LIES, LIES AND DAMNED STATISTICS

IN AUSTRALIAN EDUCATION

 

The Privatisation Empire has finally fought back on the Statistical Front.

Trevor Cobbold and his fellow researchers from the Save Our Schools Organisation have provided comprehensive figures from official sources which indicate that federal government funding of private schools has, in many cases, surpassed government funding of public schools. This research has been used in electioneering by the Australian Education Union and the ‘Fair Funding Now” group, And gained considerable coverage in the mainstream media. We quote from Trevor Cobbold . The Facts About School Funding in Australia, Posted on 24 June 2019 on https://johnmenadue.com/trevor-cobbold-the-facts-about-school-funding-in-australia/

Education Funding 2009 to 2017.

The income disparity between public and private schools has widened substantially since 2009. Total real income per student in public schools fell by $58 per student (-0.5%) but increased by $1,888 (17.8%) in Catholic schools and by $2,306 (15.1%) for Independent schools.

The increased income disparity between public and private schools was due to much larger Commonwealth Government funding increases for private schools than for public schools, reduced funding of public schools by state governments and fee increases above cost increases by private schools.

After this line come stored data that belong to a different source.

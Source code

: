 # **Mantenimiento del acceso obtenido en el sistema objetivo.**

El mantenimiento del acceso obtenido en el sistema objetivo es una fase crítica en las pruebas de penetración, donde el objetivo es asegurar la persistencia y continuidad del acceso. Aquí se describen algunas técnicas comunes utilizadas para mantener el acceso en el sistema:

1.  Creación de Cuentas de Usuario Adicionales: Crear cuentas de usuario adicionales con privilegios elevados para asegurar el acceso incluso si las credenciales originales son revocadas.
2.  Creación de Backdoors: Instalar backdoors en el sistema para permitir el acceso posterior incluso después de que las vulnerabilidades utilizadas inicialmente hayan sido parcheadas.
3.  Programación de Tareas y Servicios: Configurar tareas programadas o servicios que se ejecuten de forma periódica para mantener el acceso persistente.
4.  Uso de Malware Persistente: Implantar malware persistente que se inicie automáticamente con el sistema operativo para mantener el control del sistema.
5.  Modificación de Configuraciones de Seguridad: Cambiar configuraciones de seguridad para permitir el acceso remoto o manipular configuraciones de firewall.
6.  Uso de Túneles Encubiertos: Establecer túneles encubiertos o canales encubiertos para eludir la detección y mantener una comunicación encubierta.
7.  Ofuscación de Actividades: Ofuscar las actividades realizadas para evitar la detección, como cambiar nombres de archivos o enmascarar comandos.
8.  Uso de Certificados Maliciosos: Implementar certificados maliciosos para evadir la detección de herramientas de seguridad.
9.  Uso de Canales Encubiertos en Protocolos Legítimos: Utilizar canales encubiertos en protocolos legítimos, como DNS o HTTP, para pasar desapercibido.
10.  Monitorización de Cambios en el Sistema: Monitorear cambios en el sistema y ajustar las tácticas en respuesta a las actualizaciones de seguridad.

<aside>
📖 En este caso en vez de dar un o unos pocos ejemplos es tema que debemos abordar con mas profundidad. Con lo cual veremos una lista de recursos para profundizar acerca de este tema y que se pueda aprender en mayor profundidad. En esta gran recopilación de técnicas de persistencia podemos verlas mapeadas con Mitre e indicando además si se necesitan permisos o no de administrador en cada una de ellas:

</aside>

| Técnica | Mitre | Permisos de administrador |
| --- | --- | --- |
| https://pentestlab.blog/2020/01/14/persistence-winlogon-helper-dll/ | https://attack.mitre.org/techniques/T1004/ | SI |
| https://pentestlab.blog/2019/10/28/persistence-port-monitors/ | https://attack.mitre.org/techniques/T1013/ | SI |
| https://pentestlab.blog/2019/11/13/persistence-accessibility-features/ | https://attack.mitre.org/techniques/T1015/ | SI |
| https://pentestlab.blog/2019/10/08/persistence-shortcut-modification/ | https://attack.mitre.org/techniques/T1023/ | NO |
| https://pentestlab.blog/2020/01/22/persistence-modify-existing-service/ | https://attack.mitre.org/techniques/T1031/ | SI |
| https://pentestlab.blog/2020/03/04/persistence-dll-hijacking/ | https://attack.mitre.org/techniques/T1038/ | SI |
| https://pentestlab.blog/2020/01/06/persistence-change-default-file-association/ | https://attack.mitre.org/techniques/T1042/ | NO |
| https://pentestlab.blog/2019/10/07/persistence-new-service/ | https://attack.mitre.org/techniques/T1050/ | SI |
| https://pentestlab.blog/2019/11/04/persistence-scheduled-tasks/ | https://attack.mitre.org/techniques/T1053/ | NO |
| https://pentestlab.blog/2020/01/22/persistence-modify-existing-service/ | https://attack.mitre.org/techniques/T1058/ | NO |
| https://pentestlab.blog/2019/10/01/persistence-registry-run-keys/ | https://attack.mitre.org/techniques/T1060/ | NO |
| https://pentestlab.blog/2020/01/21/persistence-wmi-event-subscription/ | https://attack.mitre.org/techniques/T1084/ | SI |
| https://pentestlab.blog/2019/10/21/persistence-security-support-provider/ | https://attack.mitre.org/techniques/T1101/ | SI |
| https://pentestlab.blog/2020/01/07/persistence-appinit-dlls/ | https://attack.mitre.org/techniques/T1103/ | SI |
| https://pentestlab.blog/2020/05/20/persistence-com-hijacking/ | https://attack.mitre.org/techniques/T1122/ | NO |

Government funding increases have massively favoured private schools. Real funding for public schools was cut by $17 per student (-0.2%) while funding for Catholic schools increased by $1,420 per student (18.4%) and for Independent schools by $1,318 (20.9%).

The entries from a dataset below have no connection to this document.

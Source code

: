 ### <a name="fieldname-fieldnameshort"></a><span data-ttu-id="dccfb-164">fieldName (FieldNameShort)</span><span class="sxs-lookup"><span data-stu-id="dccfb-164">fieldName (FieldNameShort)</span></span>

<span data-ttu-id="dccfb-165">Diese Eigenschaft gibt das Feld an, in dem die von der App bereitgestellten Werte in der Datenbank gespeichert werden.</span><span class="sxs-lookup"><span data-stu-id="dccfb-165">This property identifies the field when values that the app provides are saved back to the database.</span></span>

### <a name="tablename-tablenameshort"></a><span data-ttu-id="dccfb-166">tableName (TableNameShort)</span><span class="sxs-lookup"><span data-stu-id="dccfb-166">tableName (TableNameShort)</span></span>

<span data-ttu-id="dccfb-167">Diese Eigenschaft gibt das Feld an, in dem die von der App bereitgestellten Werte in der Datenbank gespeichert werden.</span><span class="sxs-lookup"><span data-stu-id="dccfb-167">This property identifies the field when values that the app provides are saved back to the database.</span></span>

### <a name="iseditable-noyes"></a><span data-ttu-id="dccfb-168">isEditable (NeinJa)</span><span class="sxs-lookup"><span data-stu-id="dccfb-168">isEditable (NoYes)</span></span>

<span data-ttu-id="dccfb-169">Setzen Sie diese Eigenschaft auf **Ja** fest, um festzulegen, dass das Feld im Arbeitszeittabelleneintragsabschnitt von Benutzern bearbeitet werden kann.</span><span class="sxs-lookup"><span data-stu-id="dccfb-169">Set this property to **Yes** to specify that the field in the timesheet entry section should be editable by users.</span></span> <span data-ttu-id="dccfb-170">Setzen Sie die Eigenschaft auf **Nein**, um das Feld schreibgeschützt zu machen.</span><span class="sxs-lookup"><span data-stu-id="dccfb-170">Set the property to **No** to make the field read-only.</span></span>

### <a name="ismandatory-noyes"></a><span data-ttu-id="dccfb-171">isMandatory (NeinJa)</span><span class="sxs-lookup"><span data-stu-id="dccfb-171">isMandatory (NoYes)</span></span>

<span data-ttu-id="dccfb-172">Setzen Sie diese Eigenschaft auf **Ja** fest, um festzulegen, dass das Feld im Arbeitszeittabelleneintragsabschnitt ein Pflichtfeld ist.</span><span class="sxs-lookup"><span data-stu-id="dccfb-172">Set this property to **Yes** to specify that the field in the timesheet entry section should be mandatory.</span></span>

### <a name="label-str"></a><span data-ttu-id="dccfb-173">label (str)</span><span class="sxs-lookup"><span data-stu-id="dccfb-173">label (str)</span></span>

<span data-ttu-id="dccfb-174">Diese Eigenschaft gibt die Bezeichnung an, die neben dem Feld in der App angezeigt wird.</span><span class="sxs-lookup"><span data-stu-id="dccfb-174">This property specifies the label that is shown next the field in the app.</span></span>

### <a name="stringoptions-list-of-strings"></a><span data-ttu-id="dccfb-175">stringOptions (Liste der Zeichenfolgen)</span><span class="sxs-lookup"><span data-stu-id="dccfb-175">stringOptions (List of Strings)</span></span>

The Commonwealth funding increase for private schools was over double that for public schools. It increased funding for Catholic schools by $1,309 (22.7%) per student and by $1,205 (26.3%) for Independent schools compared to $560 (34.9%) for public schools.

Every state cut funding for public schools. Several cuts were very large as in Western Australia (-$1,575) and the Northern Territory (-$4,777). Average state funding for public schools was cut by $577 (-6.4%) per student while increasing funding for Catholic schools by $112 (5.7%) and $113 (6.5%) for Independent schools.

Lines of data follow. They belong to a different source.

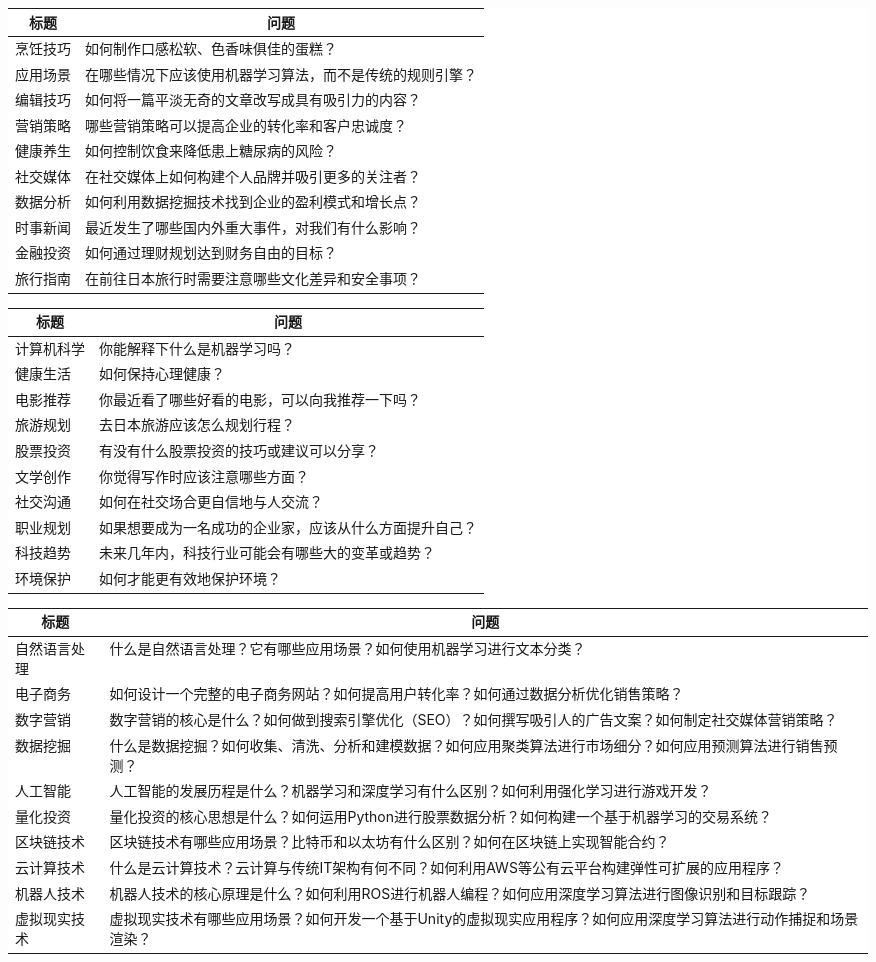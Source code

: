 | 标题                       | 问题                                                         |
| -------------------------- | ------------------------------------------------------------ |
| 烹饪技巧                   | 如何制作口感松软、色香味俱佳的蛋糕？                        |
| 应用场景                   | 在哪些情况下应该使用机器学习算法，而不是传统的规则引擎？    |
| 编辑技巧                   | 如何将一篇平淡无奇的文章改写成具有吸引力的内容？            |
| 营销策略                   | 哪些营销策略可以提高企业的转化率和客户忠诚度？              |
| 健康养生                   | 如何控制饮食来降低患上糖尿病的风险？                        |
| 社交媒体                   | 在社交媒体上如何构建个人品牌并吸引更多的关注者？            |
| 数据分析                   | 如何利用数据挖掘技术找到企业的盈利模式和增长点？            |
| 时事新闻                   | 最近发生了哪些国内外重大事件，对我们有什么影响？            |
| 金融投资                   | 如何通过理财规划达到财务自由的目标？                        |
| 旅行指南                   | 在前往日本旅行时需要注意哪些文化差异和安全事项？            |

|标题|问题|
|--|--|
|计算机科学|你能解释下什么是机器学习吗？|
|健康生活|如何保持心理健康？|
|电影推荐|你最近看了哪些好看的电影，可以向我推荐一下吗？|
|旅游规划|去日本旅游应该怎么规划行程？|
|股票投资|有没有什么股票投资的技巧或建议可以分享？|
|文学创作|你觉得写作时应该注意哪些方面？|
|社交沟通|如何在社交场合更自信地与人交流？|
|职业规划|如果想要成为一名成功的企业家，应该从什么方面提升自己？|
|科技趋势|未来几年内，科技行业可能会有哪些大的变革或趋势？|
|环境保护|如何才能更有效地保护环境？|

| 标题                                               | 问题                                                                                                              |
|----------------------------------------------------|-------------------------------------------------------------------------------------------------------------------|
| 自然语言处理     | 什么是自然语言处理？它有哪些应用场景？如何使用机器学习进行文本分类？                                          |
| 电子商务     | 如何设计一个完整的电子商务网站？如何提高用户转化率？如何通过数据分析优化销售策略？                                     |
| 数字营销      | 数字营销的核心是什么？如何做到搜索引擎优化（SEO）？如何撰写吸引人的广告文案？如何制定社交媒体营销策略？       |
| 数据挖掘     | 什么是数据挖掘？如何收集、清洗、分析和建模数据？如何应用聚类算法进行市场细分？如何应用预测算法进行销售预测？    |
| 人工智能   | 人工智能的发展历程是什么？机器学习和深度学习有什么区别？如何利用强化学习进行游戏开发？                            |
| 量化投资   | 量化投资的核心思想是什么？如何运用Python进行股票数据分析？如何构建一个基于机器学习的交易系统？                |
| 区块链技术 | 区块链技术有哪些应用场景？比特币和以太坊有什么区别？如何在区块链上实现智能合约？                               |
| 云计算技术 | 什么是云计算技术？云计算与传统IT架构有何不同？如何利用AWS等公有云平台构建弹性可扩展的应用程序？             |
| 机器人技术 | 机器人技术的核心原理是什么？如何利用ROS进行机器人编程？如何应用深度学习算法进行图像识别和目标跟踪？           |
| 虚拟现实技术 | 虚拟现实技术有哪些应用场景？如何开发一个基于Unity的虚拟现实应用程序？如何应用深度学习算法进行动作捕捉和场景渲染？|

Private schools also increased fees and other income by more than cost increases. After allowing for inflation, Catholic schools increased fees and other income by $466 (16.1%) per student and Independent schools by $988 (11%).

The Centre for Independent Studies


The Centre for Independent Studies have questioned these figures. They say that public schools have been faring better than private schools as their funding ‘soars.’ The Education Unions and others, they complain, have looked at only the ‘nominal amount.’ i.e. the actual dollars. This figure is higher because the federal government shoulders a bigger share of spending on private schools under its agreement with the states.

Their figures deal only with federal government funding, not total direct federal and state government funding.

Blaise Joseph, the education policy analyst at the Centre for Independent Studies says that, instead of the ‘total’ amount the more significant figure is the ‘rate’ of increase. https://www.afr.com/policy/health-and-education/public-schools-fare-better-as-government-spending-soars-20200203-p53x91

We will let our readers read the figures from Save Our Schools and the Centre for Independent Studies and make up their own mind.

The Report on Government Services in education, released on Tuesday, shows that in 2018 Canberra spent $2387 per student a year in government schools That compares with $1825 a decade ago – an increase of 55 per cent. Capital grants figures were excluded.

In the same time, federal spending per private student went up by only 43 per cent to $8479.

The Centre for Independent Studies asserts that percentages mean more than ‘nominal amounts’; recent increases for private schools ‘certainly haven’t been at the expense of government schools. There has been no ‘cut’ to government school spending in the last ten years, and if government schools are underfunded the states are to blame; and, the most worrying aspect of the trend in Australia is that despite massive levels of spending, running at $1.7 billion a week from all levels of government, international and domestic t3sts show a collapse in student results. Meanwhile, no-one is standing up for the taxpayer.

 

If percentages are limited to federal funding increases are the most relevant statistic, DOGS note that a government school pupil is only worth 28% of a private school child to the Morrison Government. i.e. 2387/8479 x 100

But statistics are never enough in an argument about the education of the next generation. DOGS suggest that, as in America, the crocodile tears for the ‘taxpayer’, are  usually for corporate citizens whose bottom line is the take home ‘profit’, these specious arguments from the Centre for Independent Studies can be identified as rhetorical assertions from ‘disrupters and deformers' of public education. They have been used in the USA to prepare the way for privatisation of public education for private, ‘for-profit’ as well as denominational schools.